Decision between storing lookup table id’s or pure data

You can use a lookup table with a VARCHAR primary key, and your main data table uses a FOREIGN KEY on its column, with cascading updates.

CREATE TABLE ColorLookup (
  color VARCHAR(20) PRIMARY KEY
);

CREATE TABLE ItemsWithColors (
  ...other columns...,
  color VARCHAR(20),
  FOREIGN KEY (color) REFERENCES ColorLookup(color)
    ON UPDATE CASCADE ON DELETE SET NULL
);

This solution has the following advantages:

  • You can query the color names in the main data table without requiring a join to the lookup table.
  • Nevertheless, color names are constrained to the set of colors in the lookup table.
  • You can get a list of unique colors names (even if none are currently in use in the main data) by querying the lookup table.
  • If you change a color in the lookup table, the change automatically cascades to all referencing rows in the main data table.

It’s surprising to me that so many other people on this thread seem to have mistaken ideas of what “normalization” is. Using a surrogate keys (the ubiquitous “id”) has nothing to do with normalization!


Re comment from @MacGruber:

Yes, the size is a factor. In InnoDB for example, every secondary index stores the primary key value of the row(s) where a given index value occurs. So the more secondary indexes you have, the greater the overhead for using a “bulky” data type for the primary key.

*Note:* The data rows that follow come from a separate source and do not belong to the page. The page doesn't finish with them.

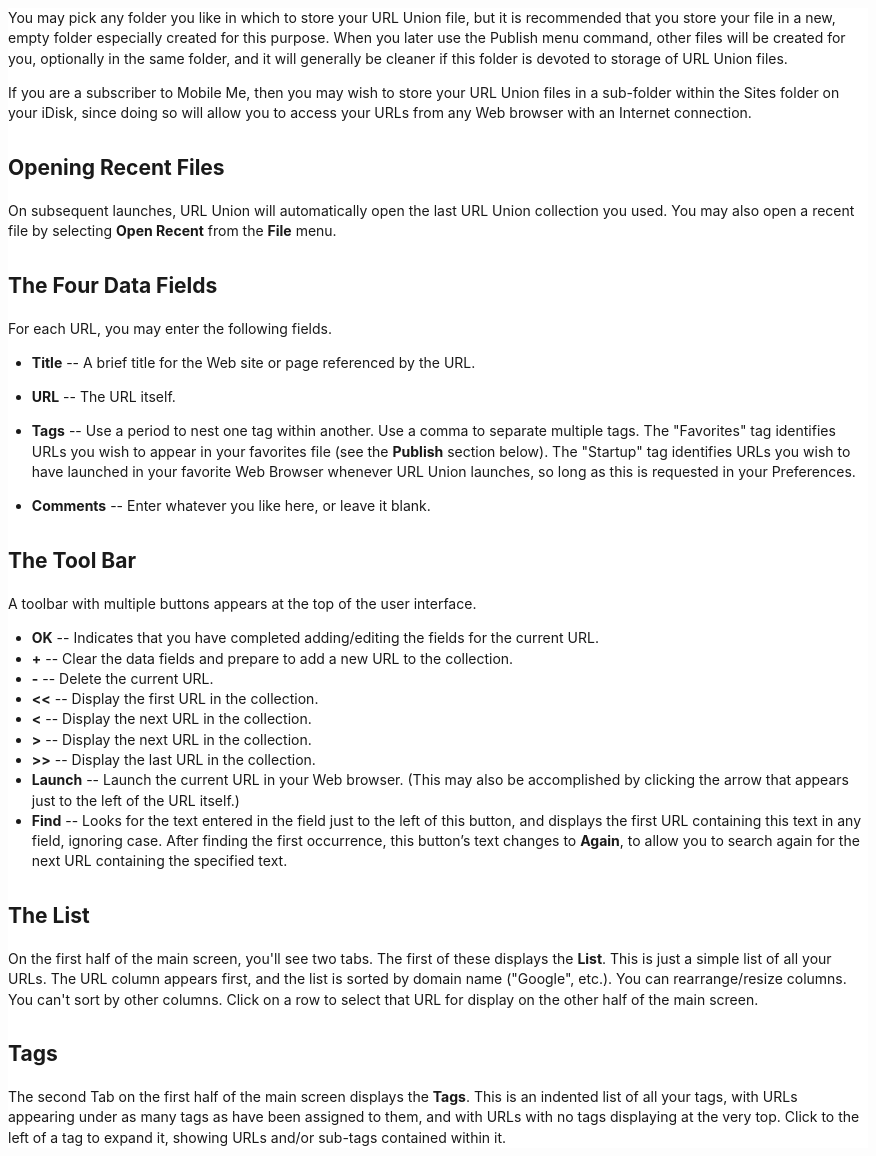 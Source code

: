You may pick any folder you like in which to store your URL Union file, but it is recommended that you store your file in a new, empty folder especially created for this purpose. When you later use the Publish menu command, other files will be created for you, optionally in the same folder, and it will generally be cleaner if this folder is devoted to storage of URL Union files. 

If you are a subscriber to Mobile Me, then you may wish to store your URL Union files in a sub-folder within the Sites folder on your iDisk, since doing so will allow you to access your URLs from any Web browser with an Internet connection. 

<h2 id="openrecent">Opening Recent Files</h2>

On subsequent launches, URL Union will automatically open the last URL Union collection you used. You may also open a recent file by selecting **Open Recent** from the **File** menu. 

<h2 id="data">The Four Data Fields</h2>

For each URL, you may enter the following fields. 

* **Title** -- A brief title for the Web site or page referenced by the URL. 

* **URL** -- The URL itself.

* **Tags** -- Use a period to nest one tag within another. Use a comma to separate multiple tags. The "Favorites" tag identifies URLs you wish to appear in your favorites file (see the **Publish** section below). The "Startup" tag identifies URLs you wish to have launched in your favorite Web Browser whenever URL Union launches, so long as this is requested in your Preferences. 

* **Comments** -- Enter whatever you like here, or leave it blank. 

<h2 id="toolbar">The Tool Bar</h2>

A toolbar with multiple buttons appears at the top of the user interface. 

* **OK** -- Indicates that you have completed adding/editing the fields for the current URL. 
* **+** -- Clear the data fields and prepare to add a new URL to the collection. 
* **-** -- Delete the current URL.
* **&lt;&lt;** -- Display the first URL in the collection. 
* **&lt;** -- Display the next URL in the collection. 
* **>** -- Display the next URL in the collection. 
* **>>** -- Display the last URL in the collection. 
* **Launch** -- Launch the current URL in your Web browser. (This may also be accomplished by clicking the arrow that appears just to the left of the URL itself.)
* **Find** -- Looks for the text entered in the field just to the left of this button, and displays the first URL containing this text in any field, ignoring case. After finding the first occurrence, this button&#8217;s text changes to **Again**, to allow you to search again for the next URL containing the specified text. 

<h2 id="list">The List</h2>

On the first half of the main screen, you'll see two tabs. The first of these displays the **List**. This is just a simple list of all your URLs. The URL column appears first, and the list is sorted by domain name ("Google", etc.). You can rearrange/resize columns. You can't sort by other columns. Click on a row to select that URL for display on the other half of the main screen. 

<h2 id="tags">Tags</h2>

The second Tab on the first half of the main screen displays the **Tags**. This is an indented list of all your tags, with URLs appearing under as many tags as have been assigned to them, and with URLs with no tags displaying at the very top. Click to the left of a tag to expand it, showing URLs and/or sub-tags contained within it.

Also this affects foreign keys; the foreign key column must be the same data type as the primary key it references. You might have a small lookup table so you think the primary key size in a 50-row table doesn’t matter. But that lookup table might be referenced by millions or billions of rows in other tables!

There’s no right answer for all cases. Any answer can be correct for different cases. You just learn about the tradeoffs, and try to make an informed decision on a case by case basis.